Saved entries:
....

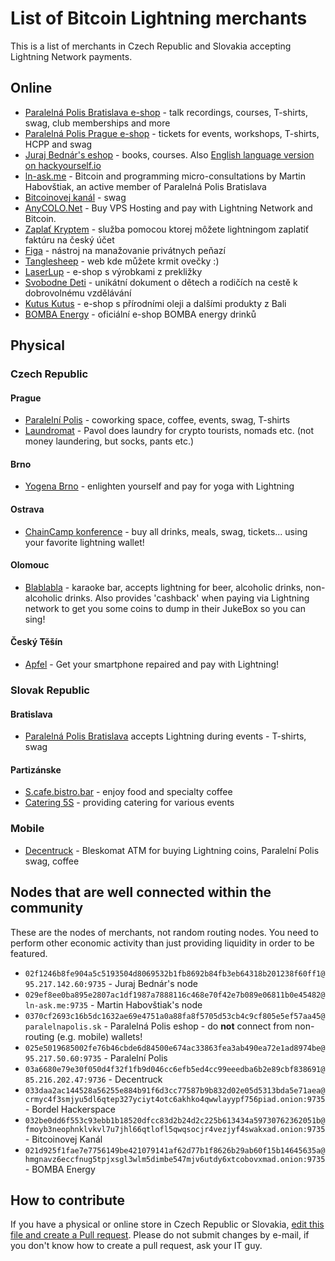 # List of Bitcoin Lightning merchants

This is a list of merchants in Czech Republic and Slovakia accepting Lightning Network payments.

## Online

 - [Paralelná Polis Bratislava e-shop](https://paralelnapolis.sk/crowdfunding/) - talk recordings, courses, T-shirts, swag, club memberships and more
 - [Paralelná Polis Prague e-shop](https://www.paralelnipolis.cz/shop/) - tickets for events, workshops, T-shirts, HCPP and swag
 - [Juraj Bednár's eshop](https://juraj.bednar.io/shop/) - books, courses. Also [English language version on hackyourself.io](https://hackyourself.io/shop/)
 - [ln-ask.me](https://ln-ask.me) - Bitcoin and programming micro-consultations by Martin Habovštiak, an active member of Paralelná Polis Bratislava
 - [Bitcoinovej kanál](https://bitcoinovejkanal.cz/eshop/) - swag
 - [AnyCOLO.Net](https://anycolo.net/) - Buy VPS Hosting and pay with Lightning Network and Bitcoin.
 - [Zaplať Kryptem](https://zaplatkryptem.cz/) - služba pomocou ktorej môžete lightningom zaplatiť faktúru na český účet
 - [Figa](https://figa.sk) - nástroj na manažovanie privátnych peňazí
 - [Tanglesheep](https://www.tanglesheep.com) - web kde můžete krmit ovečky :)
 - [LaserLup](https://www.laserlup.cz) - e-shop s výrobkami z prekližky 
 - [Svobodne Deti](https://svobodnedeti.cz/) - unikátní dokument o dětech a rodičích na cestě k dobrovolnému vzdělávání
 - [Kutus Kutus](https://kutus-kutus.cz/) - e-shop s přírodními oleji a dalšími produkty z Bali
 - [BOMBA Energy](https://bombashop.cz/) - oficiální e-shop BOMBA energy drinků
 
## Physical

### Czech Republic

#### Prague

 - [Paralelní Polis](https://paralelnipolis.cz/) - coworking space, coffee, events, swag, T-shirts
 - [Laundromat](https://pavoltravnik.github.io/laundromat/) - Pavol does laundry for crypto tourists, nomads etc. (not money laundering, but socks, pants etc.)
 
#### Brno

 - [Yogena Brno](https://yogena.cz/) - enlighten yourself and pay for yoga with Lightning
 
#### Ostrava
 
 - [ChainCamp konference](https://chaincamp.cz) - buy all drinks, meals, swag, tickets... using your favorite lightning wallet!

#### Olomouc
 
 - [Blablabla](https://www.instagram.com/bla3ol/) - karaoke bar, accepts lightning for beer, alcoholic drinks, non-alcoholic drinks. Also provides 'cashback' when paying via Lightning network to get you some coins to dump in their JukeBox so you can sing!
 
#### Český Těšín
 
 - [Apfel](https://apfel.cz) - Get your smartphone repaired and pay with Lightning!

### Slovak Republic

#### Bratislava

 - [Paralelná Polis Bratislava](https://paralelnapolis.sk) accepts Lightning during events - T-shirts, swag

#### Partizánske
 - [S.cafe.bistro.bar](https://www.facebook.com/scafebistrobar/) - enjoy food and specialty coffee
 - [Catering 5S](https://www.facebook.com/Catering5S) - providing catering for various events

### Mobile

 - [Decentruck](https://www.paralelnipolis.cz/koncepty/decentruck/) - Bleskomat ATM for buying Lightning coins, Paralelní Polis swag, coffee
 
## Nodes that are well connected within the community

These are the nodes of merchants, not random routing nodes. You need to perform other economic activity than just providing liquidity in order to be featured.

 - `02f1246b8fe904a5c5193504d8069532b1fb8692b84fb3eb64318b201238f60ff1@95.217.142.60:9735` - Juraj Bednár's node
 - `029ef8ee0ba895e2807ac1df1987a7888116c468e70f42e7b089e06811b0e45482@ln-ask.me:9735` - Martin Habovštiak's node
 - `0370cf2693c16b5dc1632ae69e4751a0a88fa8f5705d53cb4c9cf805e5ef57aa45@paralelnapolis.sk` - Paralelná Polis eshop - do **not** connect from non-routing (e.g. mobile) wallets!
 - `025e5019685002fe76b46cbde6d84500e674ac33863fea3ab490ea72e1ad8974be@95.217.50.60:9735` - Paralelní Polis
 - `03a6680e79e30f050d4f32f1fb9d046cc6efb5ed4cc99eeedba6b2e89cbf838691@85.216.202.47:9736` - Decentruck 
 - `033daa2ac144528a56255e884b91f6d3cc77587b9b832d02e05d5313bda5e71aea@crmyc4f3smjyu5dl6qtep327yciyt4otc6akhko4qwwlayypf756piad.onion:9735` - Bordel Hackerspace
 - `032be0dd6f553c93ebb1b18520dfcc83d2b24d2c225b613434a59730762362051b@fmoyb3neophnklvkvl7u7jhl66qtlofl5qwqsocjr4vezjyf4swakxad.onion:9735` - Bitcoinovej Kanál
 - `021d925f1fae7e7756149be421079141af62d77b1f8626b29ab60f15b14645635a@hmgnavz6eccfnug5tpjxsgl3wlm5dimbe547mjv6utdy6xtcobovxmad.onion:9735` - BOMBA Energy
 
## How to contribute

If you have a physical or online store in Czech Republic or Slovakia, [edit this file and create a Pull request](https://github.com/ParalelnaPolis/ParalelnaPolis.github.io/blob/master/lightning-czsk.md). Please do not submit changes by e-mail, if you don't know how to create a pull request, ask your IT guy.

....

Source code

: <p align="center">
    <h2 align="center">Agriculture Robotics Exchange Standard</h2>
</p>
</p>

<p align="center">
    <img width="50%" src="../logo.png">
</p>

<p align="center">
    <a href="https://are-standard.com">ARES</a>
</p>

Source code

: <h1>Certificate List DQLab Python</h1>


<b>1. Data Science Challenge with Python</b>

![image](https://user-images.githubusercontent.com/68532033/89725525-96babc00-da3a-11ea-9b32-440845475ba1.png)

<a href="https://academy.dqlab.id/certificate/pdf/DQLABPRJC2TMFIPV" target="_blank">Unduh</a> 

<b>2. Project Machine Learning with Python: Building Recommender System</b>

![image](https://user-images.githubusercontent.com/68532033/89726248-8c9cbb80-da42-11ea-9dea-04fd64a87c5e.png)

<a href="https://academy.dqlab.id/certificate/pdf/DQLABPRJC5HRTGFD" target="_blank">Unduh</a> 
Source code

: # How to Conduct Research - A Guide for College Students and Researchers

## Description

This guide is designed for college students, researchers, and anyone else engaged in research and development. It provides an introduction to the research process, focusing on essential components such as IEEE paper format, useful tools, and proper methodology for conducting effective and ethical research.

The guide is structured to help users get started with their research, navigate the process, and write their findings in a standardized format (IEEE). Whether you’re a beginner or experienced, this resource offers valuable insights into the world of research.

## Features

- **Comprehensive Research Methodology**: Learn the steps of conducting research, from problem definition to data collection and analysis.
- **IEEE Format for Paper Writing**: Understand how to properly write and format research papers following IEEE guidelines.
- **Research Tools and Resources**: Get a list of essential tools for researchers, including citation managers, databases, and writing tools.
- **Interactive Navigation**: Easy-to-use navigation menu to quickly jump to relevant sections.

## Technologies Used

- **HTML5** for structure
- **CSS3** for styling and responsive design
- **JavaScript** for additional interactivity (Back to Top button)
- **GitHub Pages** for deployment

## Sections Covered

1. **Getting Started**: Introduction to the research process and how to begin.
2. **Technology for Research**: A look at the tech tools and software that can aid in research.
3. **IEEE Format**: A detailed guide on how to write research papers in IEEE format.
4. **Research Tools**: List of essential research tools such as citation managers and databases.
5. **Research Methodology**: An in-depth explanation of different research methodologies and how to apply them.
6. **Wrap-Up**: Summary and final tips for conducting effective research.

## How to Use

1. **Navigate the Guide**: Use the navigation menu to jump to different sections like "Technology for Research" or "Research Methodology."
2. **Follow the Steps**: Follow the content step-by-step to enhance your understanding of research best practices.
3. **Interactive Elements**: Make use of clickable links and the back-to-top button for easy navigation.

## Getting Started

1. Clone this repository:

....

§ **What you are asked to do**
Retype, exactly and in full, the lines above from the one containing "This guide is" through the one containing "- **Comprehensive Research".

§ **Exercise response**
This guide is designed for college students, researchers, and anyone else engaged in research and development. It provides an introduction to the research process, focusing on essential components such as IEEE paper format, useful tools, and proper methodology for conducting effective and ethical research.

The guide is structured to help users get started with their research, navigate the process, and write their findings in a standardized format (IEEE). Whether you’re a beginner or experienced, this resource offers valuable insights into the world of research.

## Features

- **Comprehensive Research Methodology**: Learn the steps of conducting research, from problem definition to data collection and analysis.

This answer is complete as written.